──────── Task input

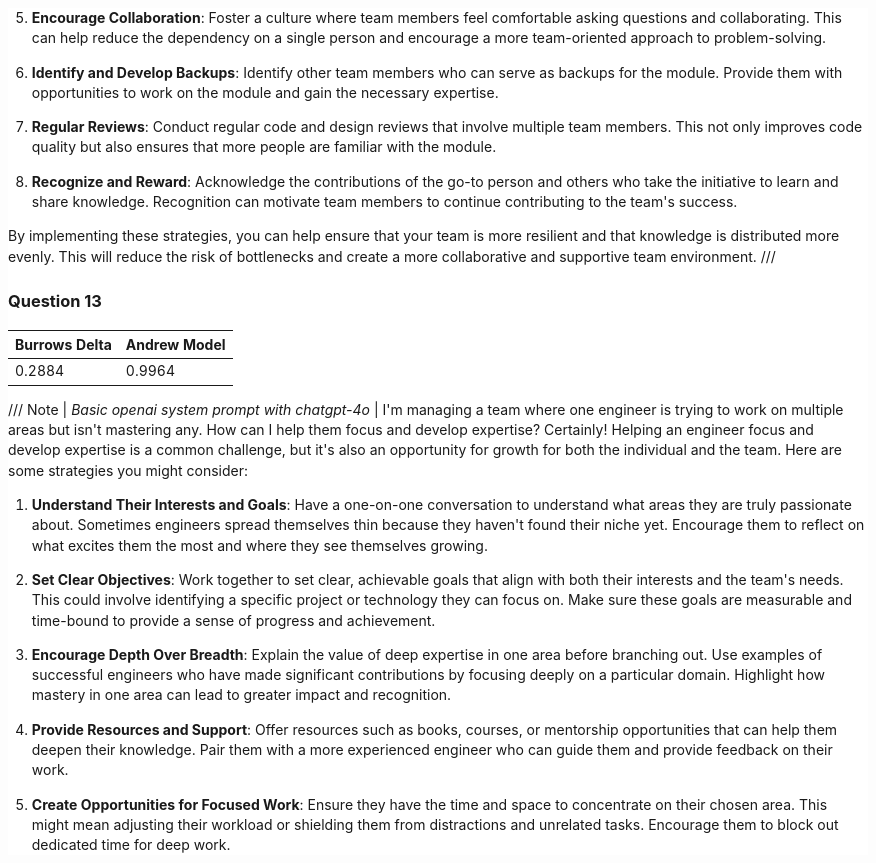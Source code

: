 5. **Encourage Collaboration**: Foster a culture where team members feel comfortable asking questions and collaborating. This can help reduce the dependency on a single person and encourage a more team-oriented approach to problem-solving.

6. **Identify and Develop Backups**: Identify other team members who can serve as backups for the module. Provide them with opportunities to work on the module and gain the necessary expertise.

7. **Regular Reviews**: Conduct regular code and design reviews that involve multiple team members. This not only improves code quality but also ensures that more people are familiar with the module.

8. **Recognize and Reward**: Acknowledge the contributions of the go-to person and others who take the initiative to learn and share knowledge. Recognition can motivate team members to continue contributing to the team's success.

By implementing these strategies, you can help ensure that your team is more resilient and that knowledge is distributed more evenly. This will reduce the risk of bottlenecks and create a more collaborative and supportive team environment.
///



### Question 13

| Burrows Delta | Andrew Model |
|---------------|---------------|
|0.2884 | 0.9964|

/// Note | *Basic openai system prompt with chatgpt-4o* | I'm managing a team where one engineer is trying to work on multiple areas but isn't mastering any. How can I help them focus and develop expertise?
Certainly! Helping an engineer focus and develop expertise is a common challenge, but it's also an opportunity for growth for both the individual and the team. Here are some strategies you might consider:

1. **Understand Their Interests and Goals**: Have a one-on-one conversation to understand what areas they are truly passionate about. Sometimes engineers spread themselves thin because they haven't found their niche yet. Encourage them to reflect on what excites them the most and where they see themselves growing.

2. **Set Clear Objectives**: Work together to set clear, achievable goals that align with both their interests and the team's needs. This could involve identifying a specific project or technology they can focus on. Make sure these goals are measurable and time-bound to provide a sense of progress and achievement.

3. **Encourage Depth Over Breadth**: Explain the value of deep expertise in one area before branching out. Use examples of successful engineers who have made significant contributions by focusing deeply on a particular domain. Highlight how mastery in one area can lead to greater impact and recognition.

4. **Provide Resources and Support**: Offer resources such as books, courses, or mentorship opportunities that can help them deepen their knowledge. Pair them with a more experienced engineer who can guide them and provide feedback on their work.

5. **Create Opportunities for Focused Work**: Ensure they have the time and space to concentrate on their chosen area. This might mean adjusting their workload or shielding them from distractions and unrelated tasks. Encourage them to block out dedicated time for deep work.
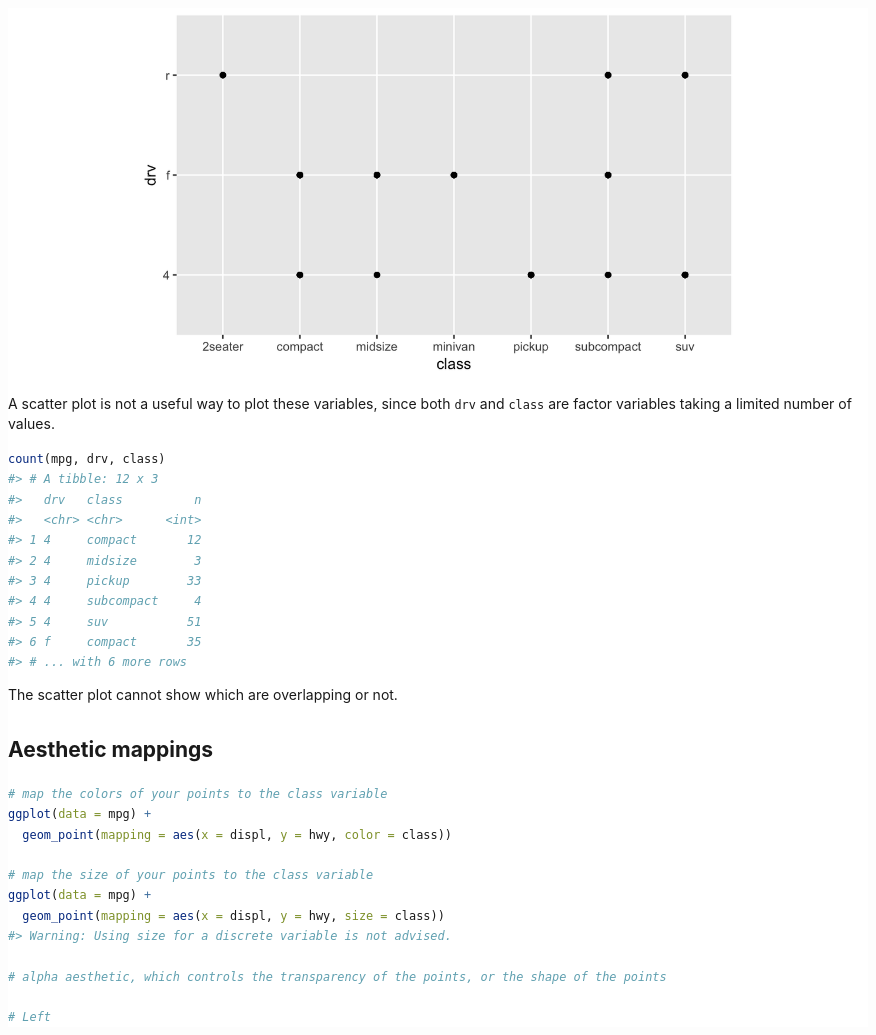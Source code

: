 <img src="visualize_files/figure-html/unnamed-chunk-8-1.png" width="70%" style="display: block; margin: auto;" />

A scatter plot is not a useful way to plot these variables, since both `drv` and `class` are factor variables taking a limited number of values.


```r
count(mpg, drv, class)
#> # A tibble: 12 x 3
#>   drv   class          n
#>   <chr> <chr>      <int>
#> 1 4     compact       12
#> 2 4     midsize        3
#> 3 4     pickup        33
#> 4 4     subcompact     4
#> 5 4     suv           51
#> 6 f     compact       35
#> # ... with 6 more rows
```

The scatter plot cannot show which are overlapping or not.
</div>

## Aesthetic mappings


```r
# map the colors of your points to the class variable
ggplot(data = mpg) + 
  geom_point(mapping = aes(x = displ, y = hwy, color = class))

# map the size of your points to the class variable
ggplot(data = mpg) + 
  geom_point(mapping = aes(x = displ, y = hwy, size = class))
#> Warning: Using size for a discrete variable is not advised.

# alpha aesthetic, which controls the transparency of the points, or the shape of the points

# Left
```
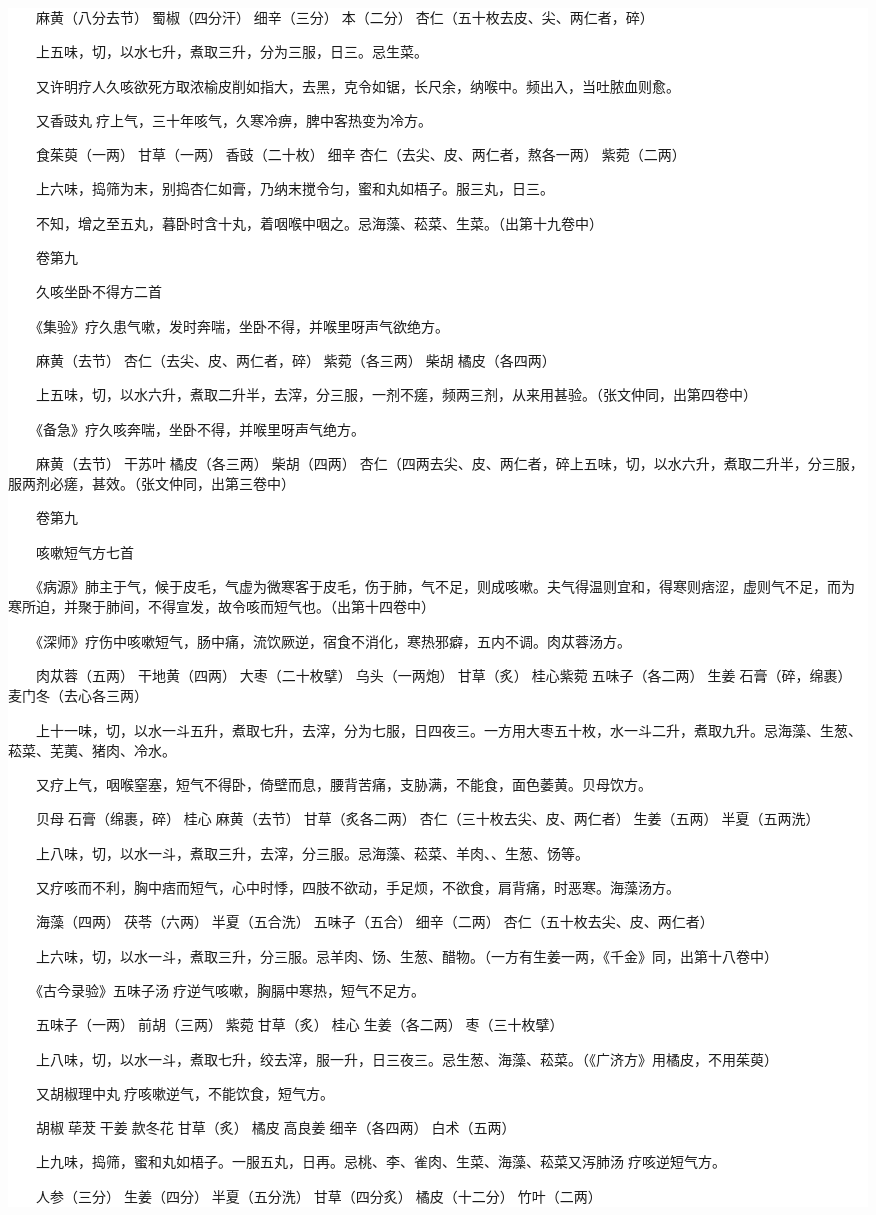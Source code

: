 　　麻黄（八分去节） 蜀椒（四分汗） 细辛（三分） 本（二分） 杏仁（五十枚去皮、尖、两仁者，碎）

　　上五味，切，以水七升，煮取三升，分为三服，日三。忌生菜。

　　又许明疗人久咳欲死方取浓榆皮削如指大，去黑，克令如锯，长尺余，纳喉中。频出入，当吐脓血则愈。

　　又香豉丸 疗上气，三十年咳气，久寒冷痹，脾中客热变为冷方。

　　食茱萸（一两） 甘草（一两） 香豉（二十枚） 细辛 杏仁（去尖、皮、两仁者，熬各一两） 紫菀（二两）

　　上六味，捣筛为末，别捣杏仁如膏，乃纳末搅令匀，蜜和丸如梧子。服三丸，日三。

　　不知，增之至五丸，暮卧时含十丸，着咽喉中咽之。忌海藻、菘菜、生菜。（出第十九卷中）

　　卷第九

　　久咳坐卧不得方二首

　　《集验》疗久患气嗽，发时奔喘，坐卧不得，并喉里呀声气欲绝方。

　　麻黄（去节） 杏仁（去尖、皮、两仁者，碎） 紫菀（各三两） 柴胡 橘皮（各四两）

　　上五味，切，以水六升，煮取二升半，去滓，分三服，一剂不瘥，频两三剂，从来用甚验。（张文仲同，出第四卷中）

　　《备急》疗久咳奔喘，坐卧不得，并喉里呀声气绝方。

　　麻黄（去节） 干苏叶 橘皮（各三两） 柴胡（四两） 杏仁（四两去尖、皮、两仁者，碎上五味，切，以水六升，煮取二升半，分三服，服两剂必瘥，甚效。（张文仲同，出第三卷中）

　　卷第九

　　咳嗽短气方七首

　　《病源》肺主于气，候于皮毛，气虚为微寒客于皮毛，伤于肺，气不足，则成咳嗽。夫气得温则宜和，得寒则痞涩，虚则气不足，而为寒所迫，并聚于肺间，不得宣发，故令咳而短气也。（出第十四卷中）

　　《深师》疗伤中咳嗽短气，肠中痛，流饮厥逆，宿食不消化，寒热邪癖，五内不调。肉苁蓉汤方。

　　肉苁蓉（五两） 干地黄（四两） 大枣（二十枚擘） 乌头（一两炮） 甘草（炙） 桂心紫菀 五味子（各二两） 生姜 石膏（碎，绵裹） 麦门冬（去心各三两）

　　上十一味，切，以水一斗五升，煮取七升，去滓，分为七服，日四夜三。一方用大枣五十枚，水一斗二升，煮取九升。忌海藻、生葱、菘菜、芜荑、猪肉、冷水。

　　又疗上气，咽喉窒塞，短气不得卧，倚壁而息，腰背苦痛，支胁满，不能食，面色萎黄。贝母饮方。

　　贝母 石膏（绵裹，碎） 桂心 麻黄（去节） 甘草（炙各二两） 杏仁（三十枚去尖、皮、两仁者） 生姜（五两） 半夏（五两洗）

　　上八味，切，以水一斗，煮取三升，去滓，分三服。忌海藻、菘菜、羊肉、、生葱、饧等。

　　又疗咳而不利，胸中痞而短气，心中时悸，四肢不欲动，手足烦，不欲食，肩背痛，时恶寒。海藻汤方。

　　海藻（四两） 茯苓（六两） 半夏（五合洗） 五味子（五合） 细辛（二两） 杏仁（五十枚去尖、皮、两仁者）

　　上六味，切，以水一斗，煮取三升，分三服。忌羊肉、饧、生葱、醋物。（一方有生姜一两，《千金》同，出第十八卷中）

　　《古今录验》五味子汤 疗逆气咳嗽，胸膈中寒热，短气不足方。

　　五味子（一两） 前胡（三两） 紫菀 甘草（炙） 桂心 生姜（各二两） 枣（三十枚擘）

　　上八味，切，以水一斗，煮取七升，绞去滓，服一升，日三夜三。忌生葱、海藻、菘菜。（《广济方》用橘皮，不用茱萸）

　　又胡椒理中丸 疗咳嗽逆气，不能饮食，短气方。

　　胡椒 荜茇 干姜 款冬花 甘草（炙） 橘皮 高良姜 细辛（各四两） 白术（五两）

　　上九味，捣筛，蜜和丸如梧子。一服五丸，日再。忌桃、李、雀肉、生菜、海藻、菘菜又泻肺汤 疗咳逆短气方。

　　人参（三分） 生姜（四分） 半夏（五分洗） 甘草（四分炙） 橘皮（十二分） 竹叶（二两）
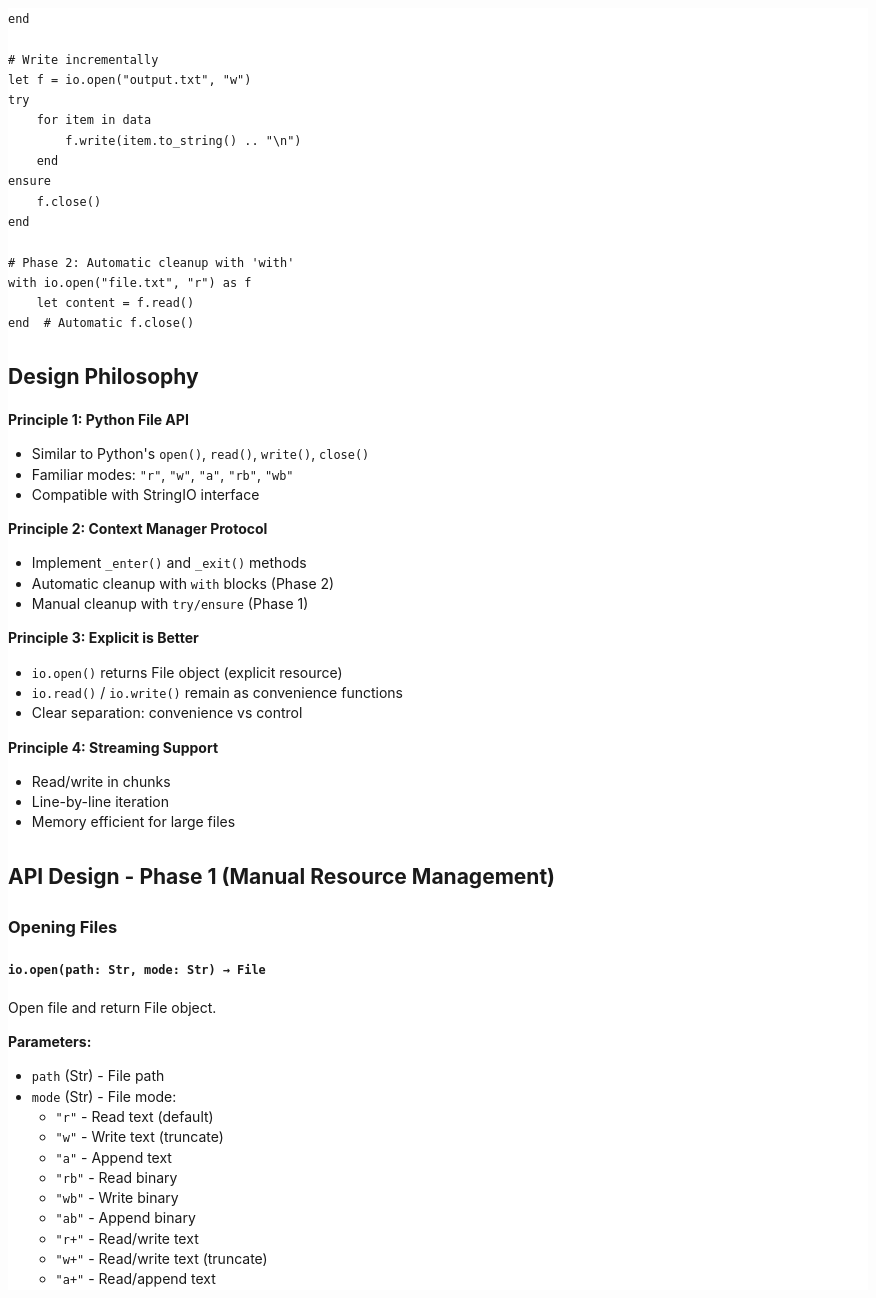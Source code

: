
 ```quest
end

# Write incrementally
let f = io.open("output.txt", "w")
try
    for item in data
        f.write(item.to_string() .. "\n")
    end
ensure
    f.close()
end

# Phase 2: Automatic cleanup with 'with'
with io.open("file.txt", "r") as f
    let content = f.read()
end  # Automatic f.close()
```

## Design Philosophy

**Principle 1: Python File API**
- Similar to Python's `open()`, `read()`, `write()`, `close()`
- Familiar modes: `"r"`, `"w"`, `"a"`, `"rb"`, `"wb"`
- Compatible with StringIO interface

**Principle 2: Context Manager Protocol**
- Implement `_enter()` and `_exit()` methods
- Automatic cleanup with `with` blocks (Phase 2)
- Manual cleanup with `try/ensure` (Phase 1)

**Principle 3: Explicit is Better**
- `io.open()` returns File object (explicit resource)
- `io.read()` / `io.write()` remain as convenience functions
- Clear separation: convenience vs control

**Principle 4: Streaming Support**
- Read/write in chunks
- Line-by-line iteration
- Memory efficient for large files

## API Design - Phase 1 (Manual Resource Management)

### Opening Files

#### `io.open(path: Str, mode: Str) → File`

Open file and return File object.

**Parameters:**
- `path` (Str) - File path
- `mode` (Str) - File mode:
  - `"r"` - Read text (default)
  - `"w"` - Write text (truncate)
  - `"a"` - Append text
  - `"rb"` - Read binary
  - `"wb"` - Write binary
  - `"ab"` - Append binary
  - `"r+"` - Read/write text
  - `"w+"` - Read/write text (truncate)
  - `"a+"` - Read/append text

────────────────

_Work order_
When a line of the entries contains the word "members", it counts toward the total; reply with that total alone.

_Answer below_
4